I have a row-wise operation I wish to perform on my dataframe which takes in some fixed variables as parameters. The only way I know how to do this is with the use of nested functions. I'm trying to use Cython to compile a portion of my code, then call the Cython function from within mapPartitions, but it raised the error PicklingError: Can't pickle <cyfunction outer_function.<locals>._nested_function at 0xfffffff>
.
When using pure Python, I do
def outer_function(fixed_var_1, fixed_var_2):
def _nested_function(partition):
for row in partition:
yield dosomething(row, fixed_var_1, fixed_var_2)
return _nested_function
output_df = input_df.repartition(some_col).rdd \
.mapPartitions(outer_function(a, b))
Right now I have outer_function
defined in a separate file, like this
# outer_func.pyx
def outer_function(fixed_var_1, fixed_var_2):
def _nested_function(partition):
for row in partition:
yield dosomething(row, fixed_var_1, fixed_var_2)
return _nested_function
and this
# runner.py
from outer_func import outer_function
output_df = input_df.repartition(some_col).rdd \
.mapPartitions(outer_function(a, b))
And this throws the pickling error above.
I've looked at https://docs.databricks.com/user-guide/faq/cython.html and tried to get outer_function
. Still, the same error occurs. The problem is that the nested function does not appear in the global space of the module, thus it cannot be found and serialized.

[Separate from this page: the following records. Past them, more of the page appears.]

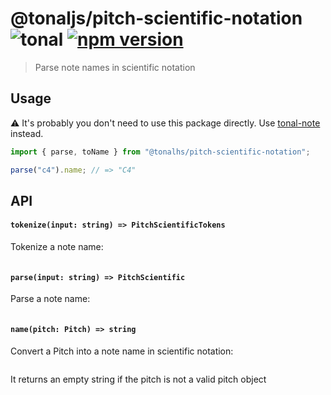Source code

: # @tonaljs/pitch-scientific-notation ![tonal](https://img.shields.io/badge/@tonaljs-note_name_scientific-yellow.svg?style=flat-square) [![npm version](https://img.shields.io/npm/v/@tonaljs/pitch-scientific-notation.svg?style=flat-square)](https://www.npmjs.com/package/@tonaljs/pitch-scientific-notation)

> Parse note names in scientific notation

## Usage

⚠️ It's probably you don't need to use this package directly. Use [tonal-note](/packages/note) instead.

```js
import { parse, toName } from "@tonalhs/pitch-scientific-notation";

parse("c4").name; // => "C4"
```

## API

#### `tokenize(input: string) => PitchScientificTokens`

Tokenize a note name:

```js
```

#### `parse(input: string) => PitchScientific`

Parse a note name:

```js
```

#### `name(pitch: Pitch) => string`

Convert a Pitch into a note name in scientific notation:

```js
```

It returns an empty string if the pitch is not a valid pitch object
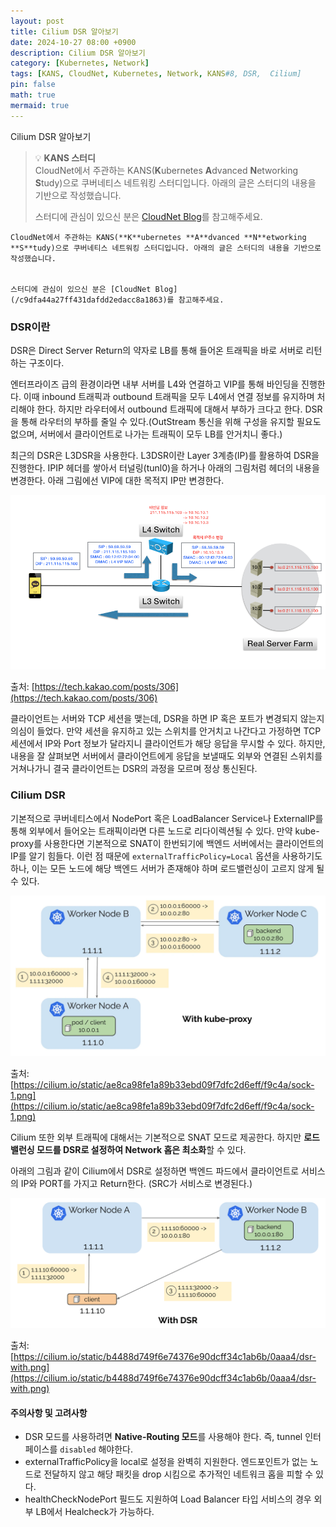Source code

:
 ```yaml
---
layout: post
title: Cilium DSR 알아보기
date: 2024-10-27 08:00 +0900 
description: Cilium DSR 알아보기
category: [Kubernetes, Network] 
tags: [KANS, CloudNet, Kubernetes, Network, KANS#8, DSR,  Cilium] 
pin: false
math: true
mermaid: true
---
```

Cilium DSR 알아보기
<!--more-->


> 💡 **KANS 스터디**  
> CloudNet에서 주관하는 KANS(**K**ubernetes **A**dvanced **N**etworking **S**tudy)으로 쿠버네티스 네트워킹 스터디입니다. 아래의 글은 스터디의 내용을 기반으로 작성했습니다.  
>   
> 스터디에 관심이 있으신 분은 [CloudNet Blog](/c9dfa44a27ff431dafdd2edacc8a1863)를 참고해주세요.


	CloudNet에서 주관하는 KANS(**K**ubernetes **A**dvanced **N**etworking **S**tudy)으로 쿠버네티스 네트워킹 스터디입니다. 아래의 글은 스터디의 내용을 기반으로 작성했습니다.


	스터디에 관심이 있으신 분은 [CloudNet Blog](/c9dfa44a27ff431dafdd2edacc8a1863)를 참고해주세요.


### DSR이란


DSR은 Direct Server Return의 약자로 LB를 통해 들어온 트래픽을 바로 서버로 리턴하는 구조이다. 


엔터프라이즈 급의 환경이라면 내부 서버를 L4와 연결하고 VIP를 통해 바인딩을 진행한다. 이때 inbound 트래픽과 outbound 트래픽을 모두 L4에서 연결 정보를 유지하며 처리해야 한다. 하지만 라우터에서 outbound 트래픽에 대해서 부하가 크다고 한다. DSR을 통해 라우터의 부하를 줄일 수 있다.(OutStream 통신을 위해 구성을 유지할 필요도 없으며, 서버에서 클라이언트로 나가는 트래픽이 모두 LB를 안거치니 좋다.) 


최근의 DSR은 L3DSR을 사용한다. L3DSR이란 Layer 3계층(IP)를 활용하여 DSR을 진행한다. IPIP 헤더를 쌓아서 터널링(tunl0)을 하거나 아래의 그림처럼 헤더의 내용을 변경한다. 아래 그림에선 VIP에 대한 목적지 IP만 변경한다. 


![image.png](/assets/img/post/Cilium%20DSR/1.png)


출처: [https://tech.kakao.com/posts/306](https://tech.kakao.com/posts/306)


클라이언트는 서버와 TCP 세션을 맺는데, DSR을 하면 IP 혹은 포트가 변경되지 않는지 의심이 들었다. 만약 세션을 유지하고 있는 스위치를 안거치고 나간다고 가정하면 TCP 세션에서 IP와 Port 정보가 달라지니 클라이언트가 해당 응답을 무시할 수 있다. 하지만, 내용을 잘 살펴보면 서버에서 클라이언트에게 응답을 보낼때도 외부와 연결된 스위치를 거쳐나가니 결국 클라이언트는 DSR의 과정을 모르며 정상 통신된다. 


### Cilium DSR


기본적으로 쿠버네티스에서 NodePort 혹은 LoadBalancer Service나 ExternalIP를 통해 외부에서 들어오는 트래픽이라면 다른 노드로 리다이렉션될 수 있다. 만약 kube-proxy를 사용한다면 기본적으로 SNAT이 한번되기에 백엔드 서버에서는 클라이언트의 IP를 알기 힘들다. 이런 점 때문에 `externalTrafficPolicy=Local` 옵션을 사용하기도 하나, 이는 모든 노드에 해당 백엔드 서버가 존재해야 하며 로드밸런싱이 고르지 않게 될 수 있다.


![image.png](/assets/img/post/Cilium%20DSR/2.png)


출처: [https://cilium.io/static/ae8ca98fe1a89b33ebd09f7dfc2d6eff/f9c4a/sock-1.png](https://cilium.io/static/ae8ca98fe1a89b33ebd09f7dfc2d6eff/f9c4a/sock-1.png)


Cilium 또한 외부 트래픽에 대해서는 기본적으로 SNAT 모드로 제공한다. 하지만 **로드밸런싱 모드를 DSR로 설정하여 Network 홉은 최소화**할 수 있다. 


아래의 그림과 같이 Cilium에서 DSR로 설정하면 백엔드 파드에서 클라이언트로 서비스의 IP와 PORT를 가지고 Return한다. (SRC가 서비스로 변경된다.)


![image.png](/assets/img/post/Cilium%20DSR/3.png)


출처: [https://cilium.io/static/b4488d749f6e74376e90dcff34c1ab6b/0aaa4/dsr-with.png](https://cilium.io/static/b4488d749f6e74376e90dcff34c1ab6b/0aaa4/dsr-with.png)


#### 주의사항 및 고려사항

- DSR 모드를 사용하려면 **Native-Routing 모드**를 사용해야 한다. 즉, tunnel 인터페이스를 `disabled` 해야한다.
- externalTrafficPolicy을 local로 설정을 완벽히 지원한다. 엔드포인트가 없는 노드로 전달하지 않고 해당 패킷을 drop 시킴으로 추가적인 네트워크 홉을 피할 수 있다.
- healthCheckNodePort 필드도 지원하여 Load Balancer 타입 서비스의 경우 외부 LB에서 Healcheck가 가능하다.

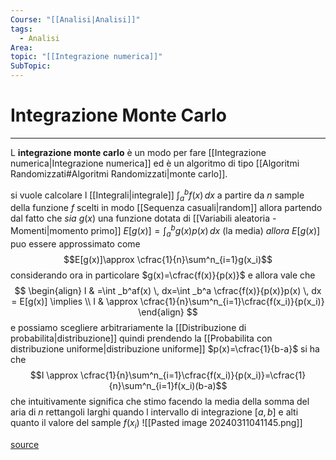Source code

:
 ```yaml
---
Course: "[[Analisi|Analisi]]"
tags:
  - Analisi
Area: 
topic: "[[Integrazione numerica]]"
SubTopic:
---
```

# Integrazione Monte Carlo
---
L __integrazione monte carlo__ è un modo per fare [[Integrazione numerica|Integrazione numerica]] ed è un algoritmo di tipo [[Algoritmi Randomizzati#Algoritmi Randomizzati|monte carlo]].

si vuole calcolare l [[Integrali|integrale]] $\int ^b_af(x)\, dx$   a partire da $n$ sample della funzione $f$ scelti in modo [[Sequenza casuali|random]]
allora partendo dal fatto che 
_sia_ $g(x)$ una funzione dotata di [[Variabili aleatoria - Momenti|momento primo]] $E[g(x)]=\int ^b_ag(x)p(x) \, dx$ (la media)
_allora_ $E[g(x)]$ puo essere approssimato come $$E[g(x)]\approx \cfrac{1}{n}\sum^n_{i=1}g(x_i)$$ considerando ora in particolare $g(x)=\cfrac{f(x)}{p(x)}$  e allora vale che $$
\begin{align}
I & =\int _b^af(x) \, dx=\int _b^a \cfrac{f(x)}{p(x)}p(x) \, dx = E[g(x)] \implies \\
I & \approx \cfrac{1}{n}\sum^n_{i=1}\cfrac{f(x_i)}{p(x_i)}
\end{align}
$$ e possiamo scegliere arbitrariamente la [[Distribuzione di probabilita|distribuzione]] quindi prendendo la [[Probabilita con distribuzione uniforme|distribuzione uniforme]] $p(x)=\cfrac{1}{b-a}$  si ha che 
$$I \approx \cfrac{1}{n}\sum^n_{i=1}\cfrac{f(x_i)}{p(x_i)}=\cfrac{1}{n}\sum^n_{i=1}f(x_i)(b-a)$$
che intuitivamente significa che stimo facendo la media della somma del aria di $n$ rettangoli larghi quando l intervallo di integrazione $[a,b]$ e alti quanto il valore del sample $f(x_i)$
![[Pasted image 20240311041145.png]]

[source ](https://en.wikipedia.org/wiki/Monte_Carlo_integration)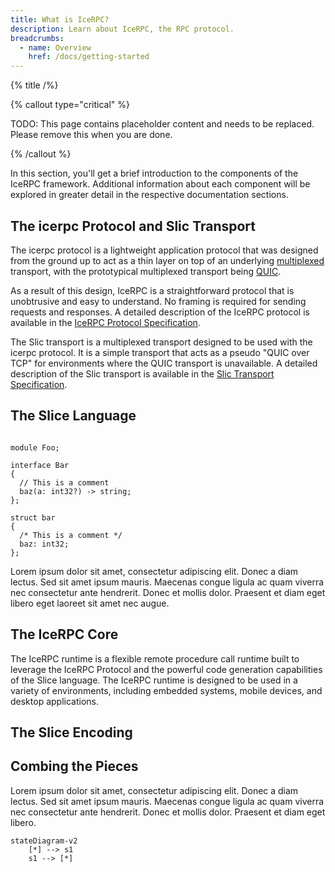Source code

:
 ```yaml
---
title: What is IceRPC?
description: Learn about IceRPC, the RPC protocol.
breadcrumbs:
  - name: Overview
    href: /docs/getting-started
---
```


{% title /%}

{% callout type="critical" %}

TODO: This page contains placeholder content and needs to be replaced. Please remove this when you are done.

{% /callout %}

In this section, you'll get a brief introduction to the components of the IceRPC framework. Additional information
about each component will be explored in greater detail in the respective documentation sections.

## The icerpc Protocol and Slic Transport

The icerpc protocol is a lightweight application protocol that was designed from the ground up to act as a thin layer
on top of an underlying [multiplexed](https://en.wikipedia.org/wiki/Multiplexing) transport, with the prototypical
multiplexed transport being [QUIC](https://en.wikipedia.org/wiki/QUIC).

As a result of this design, IceRPC is a straightforward protocol that is unobtrusive and easy to understand. No framing
is required for sending requests and responses. A detailed description of the IceRPC protocol is available in the
[IceRPC Protocol Specification](/docs/ice-rpc-protocol-specification).

The Slic transport is a multiplexed transport designed to be used with the icerpc protocol. It is a simple
transport that acts as a pseudo "QUIC over TCP" for environments where the QUIC transport is unavailable.
A detailed description of the Slic transport is available in the
[Slic Transport Specification](/docs/slic-transport-specification).

## The Slice Language

```slice

module Foo;

interface Bar
{
  // This is a comment
  baz(a: int32?) -> string;
};

struct bar
{
  /* This is a comment */
  baz: int32;
};

```

Lorem ipsum dolor sit amet, consectetur adipiscing elit. Donec a diam lectus. Sed sit amet ipsum mauris. Maecenas
congue ligula ac quam viverra nec consectetur ante hendrerit. Donec et mollis dolor. Praesent et diam eget libero
eget laoreet sit amet nec augue.

## The IceRPC Core

The IceRPC runtime is a flexible remote procedure call runtime built to leverage the IceRPC Protocol and the powerful
code generation capabilities of the Slice language. The IceRPC runtime is designed to be used in a variety of
environments, including embedded systems, mobile devices, and desktop applications.

## The Slice Encoding

## Combing the Pieces

Lorem ipsum dolor sit amet, consectetur adipiscing elit. Donec a diam lectus. Sed sit amet ipsum mauris. Maecenas
congue ligula ac quam viverra nec consectetur ante hendrerit. Donec et mollis dolor. Praesent et diam eget libero.

```mermaid
stateDiagram-v2
    [*] --> s1
    s1 --> [*]

```
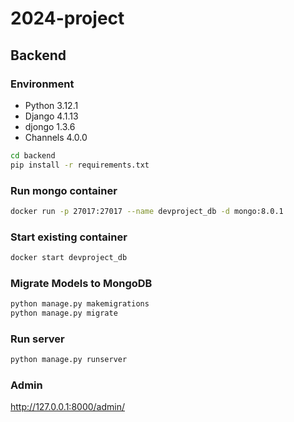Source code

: # 2024-project
## Backend
### Environment
- Python 3.12.1
- Django 4.1.13
- djongo 1.3.6
- Channels 4.0.0

```bash
cd backend
pip install -r requirements.txt
```

### Run mongo container

```bash
docker run -p 27017:27017 --name devproject_db -d mongo:8.0.1
```

### Start existing container

```bash
docker start devproject_db
```

### Migrate Models to MongoDB

```bash
python manage.py makemigrations
python manage.py migrate
```

### Run server

```bash
python manage.py runserver
```

### Admin
http://127.0.0.1:8000/admin/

I've also tried doing this
def outer_function(fixed_var_1, fixed_var_2):
global _nested_function
def _nested_function(partition):
for row in partition:
yield dosomething(row, fixed_var_1, fixed_var_2)
return _nested_function
This throws a different error AttributeError: 'module' object has no attribute '_nested_function'
.
Is there any way of not using nested function in this case? Or is there another way I can make the nested function "serializable"?
Thanks!
EDIT: I also tried doing
# outer_func.pyx
class PartitionFuncs:
def __init__(self, fixed_var_1, fixed_var_2):
self.fixed_var_1 = fixed_var_1
self.fixed_var_2 = fixed_var_2
def nested_func(self, partition):
for row in partition:
yield dosomething(row, self.fixed_var_1, self.fixed_var_2)
# main.py
from outer_func import PartitionFuncs
p_funcs = PartitionFuncs(a, b)
output_df = input_df.repartition(some_col).rdd \
.mapPartitions(p_funcs.nested_func)
And still I get PicklingError: Can't pickle <cyfunction PartitionFuncs.nested_func at 0xfffffff>
. Oh well, the idea didn't work.